Life

Take On Nature: Thrushes show a melodious contempt when humans shout at them to keep it down

A male thrush in full song

IT'S 4.30 in the morning and once again I am woken by the noise outside. This has been happening every morning since the middle of January. But it is not the sort of noise you can go out and complain about.

Thrushes show a melodious contempt when humans shout at them to keep it down because we're trying to sleep.
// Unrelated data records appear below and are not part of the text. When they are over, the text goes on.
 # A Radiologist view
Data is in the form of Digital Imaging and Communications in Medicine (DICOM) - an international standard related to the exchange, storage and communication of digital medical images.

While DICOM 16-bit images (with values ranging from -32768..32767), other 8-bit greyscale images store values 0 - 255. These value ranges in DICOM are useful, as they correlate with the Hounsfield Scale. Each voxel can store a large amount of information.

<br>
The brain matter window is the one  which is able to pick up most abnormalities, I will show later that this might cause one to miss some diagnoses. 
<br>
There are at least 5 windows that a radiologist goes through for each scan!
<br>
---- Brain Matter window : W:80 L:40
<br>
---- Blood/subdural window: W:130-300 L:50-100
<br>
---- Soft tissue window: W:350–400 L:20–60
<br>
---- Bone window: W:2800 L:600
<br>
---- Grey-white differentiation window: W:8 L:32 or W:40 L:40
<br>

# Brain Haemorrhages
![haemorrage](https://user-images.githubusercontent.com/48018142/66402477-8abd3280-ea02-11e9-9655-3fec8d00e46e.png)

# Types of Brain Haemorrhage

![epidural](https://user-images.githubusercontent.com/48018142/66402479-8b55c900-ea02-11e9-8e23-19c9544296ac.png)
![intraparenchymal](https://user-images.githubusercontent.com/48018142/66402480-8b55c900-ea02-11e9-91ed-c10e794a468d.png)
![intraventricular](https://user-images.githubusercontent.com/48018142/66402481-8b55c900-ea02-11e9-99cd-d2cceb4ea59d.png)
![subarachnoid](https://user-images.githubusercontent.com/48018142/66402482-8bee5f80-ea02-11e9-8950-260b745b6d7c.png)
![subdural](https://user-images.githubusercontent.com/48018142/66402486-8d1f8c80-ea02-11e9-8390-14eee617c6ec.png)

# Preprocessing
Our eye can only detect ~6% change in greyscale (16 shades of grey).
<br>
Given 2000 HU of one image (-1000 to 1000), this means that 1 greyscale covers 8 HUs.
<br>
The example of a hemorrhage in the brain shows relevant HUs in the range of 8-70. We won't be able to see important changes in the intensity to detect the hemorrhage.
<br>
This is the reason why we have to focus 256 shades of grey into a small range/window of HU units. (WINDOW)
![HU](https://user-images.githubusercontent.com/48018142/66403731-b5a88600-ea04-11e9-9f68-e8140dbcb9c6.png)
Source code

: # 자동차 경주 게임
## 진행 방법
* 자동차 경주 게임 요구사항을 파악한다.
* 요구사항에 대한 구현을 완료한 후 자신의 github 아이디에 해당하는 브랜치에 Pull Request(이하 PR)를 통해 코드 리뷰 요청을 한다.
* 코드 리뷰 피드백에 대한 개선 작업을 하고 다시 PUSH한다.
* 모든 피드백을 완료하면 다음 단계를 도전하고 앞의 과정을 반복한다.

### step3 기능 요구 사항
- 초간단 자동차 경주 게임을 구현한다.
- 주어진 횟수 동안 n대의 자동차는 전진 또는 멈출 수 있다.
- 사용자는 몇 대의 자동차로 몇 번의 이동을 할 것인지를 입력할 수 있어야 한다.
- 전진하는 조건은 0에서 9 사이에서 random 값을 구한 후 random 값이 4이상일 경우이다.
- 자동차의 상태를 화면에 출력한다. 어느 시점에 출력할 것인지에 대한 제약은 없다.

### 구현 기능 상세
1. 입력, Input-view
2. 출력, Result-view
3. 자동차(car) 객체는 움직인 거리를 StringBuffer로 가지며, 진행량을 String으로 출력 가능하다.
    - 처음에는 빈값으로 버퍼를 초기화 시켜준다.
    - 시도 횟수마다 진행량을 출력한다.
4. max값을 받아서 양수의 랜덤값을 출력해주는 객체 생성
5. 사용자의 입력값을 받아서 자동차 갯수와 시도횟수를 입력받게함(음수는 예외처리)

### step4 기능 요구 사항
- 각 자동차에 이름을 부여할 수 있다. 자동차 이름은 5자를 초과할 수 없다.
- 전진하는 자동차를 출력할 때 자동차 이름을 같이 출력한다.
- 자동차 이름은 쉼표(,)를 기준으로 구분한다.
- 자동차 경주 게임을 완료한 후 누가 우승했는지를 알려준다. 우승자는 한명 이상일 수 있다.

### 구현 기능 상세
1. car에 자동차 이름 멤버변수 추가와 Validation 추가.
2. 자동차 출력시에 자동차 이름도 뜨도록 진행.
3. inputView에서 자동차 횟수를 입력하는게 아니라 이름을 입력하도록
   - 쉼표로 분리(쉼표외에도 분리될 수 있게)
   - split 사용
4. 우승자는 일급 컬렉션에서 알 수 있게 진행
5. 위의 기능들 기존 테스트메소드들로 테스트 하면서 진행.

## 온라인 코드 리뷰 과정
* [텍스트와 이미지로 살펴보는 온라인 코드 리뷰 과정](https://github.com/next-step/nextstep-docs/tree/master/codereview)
And I've sort of got used to it now, almost look forward to it.

The dawn chorus takes on symphonic tones when the blackbirds add their voices but it all gets a bit messy when the crows and magpies decide to join in – a bit like a Bach fugue with Stiff Little Fingers singer Jake Burns lobbing in a vocal contribution.

One of the joys of growing up in the 1970s was that TV was occasionally educational with naturalists like Jack Hargreaves musing on the ways of the countryside and Percy Edwards, who would pop up on Blue Peter or the Morecambe and Wise Show, doing bird impersonations.

Anyone doing that now would be relegated to the quaint, wacky old eccentric section on some TV talent show, giggling fodder for mass entertainment.

Sadly, unlike Edwards, my bird vocabulary is quite limited – I can tell an oystercatcher from a kittiwake and a stonechat from a wren, but that's about it. I envy people who can identify a bird from two miles away just by the way it flaps its wings.

I have a friend who I have phoned up and explained the markings on the wings and the crest of something I saw flitting between the shrubbery beside a river and he has been able to tell me what it was, what its breeding habits are, if it is migratory or native and quite often what it had for breakfast.

I have dozens of wildlife guides, including a couple of field books that I carry in my coat pockets when out walking to help me identify trees, shrubs, mushrooms, mammals and birds, but when it comes to birds they never seem to quite match the markings in my books and I can't be sure if I'm looking at a dunnock or a grasshopper warbler.

I've taken to keeping an eye out for the birds I know, always on the lookout for redshanks on the beach, jays in the forest and reed warblers along the river banks.

One of the most notable species I have become adept at spotting in recent months is the buzzard – they seem to be everywhere, hovering overhead or perched on a gatepost.

It is remarkable recovery for a bird that was extinct in Ireland at the start of the last century and even by the beginning of the 1990s there were just a few dozen breeding pairs confined to the coasts of counties Antrim, Donegal and Down. They are big birds, raptors that can be seen along the roadside feeding on roadkill or circling above a field hunting for rabbits and other small mammals.

But the bird that that most gives me a thrill when I see it, is the grey heron, usually standing in among the reeds of a slow-flowing river or on the shores of an estuary. There is a meditative zen-like tranquillity to the heron, almost as if it is out of time, as it waits to pounce on passing fish.

Unfortunately for the heron it has a shrill call that would cut through you. I am not even going to try to describe it, although I'm sure that back in the day Percy Edwards could probably have mimicked it.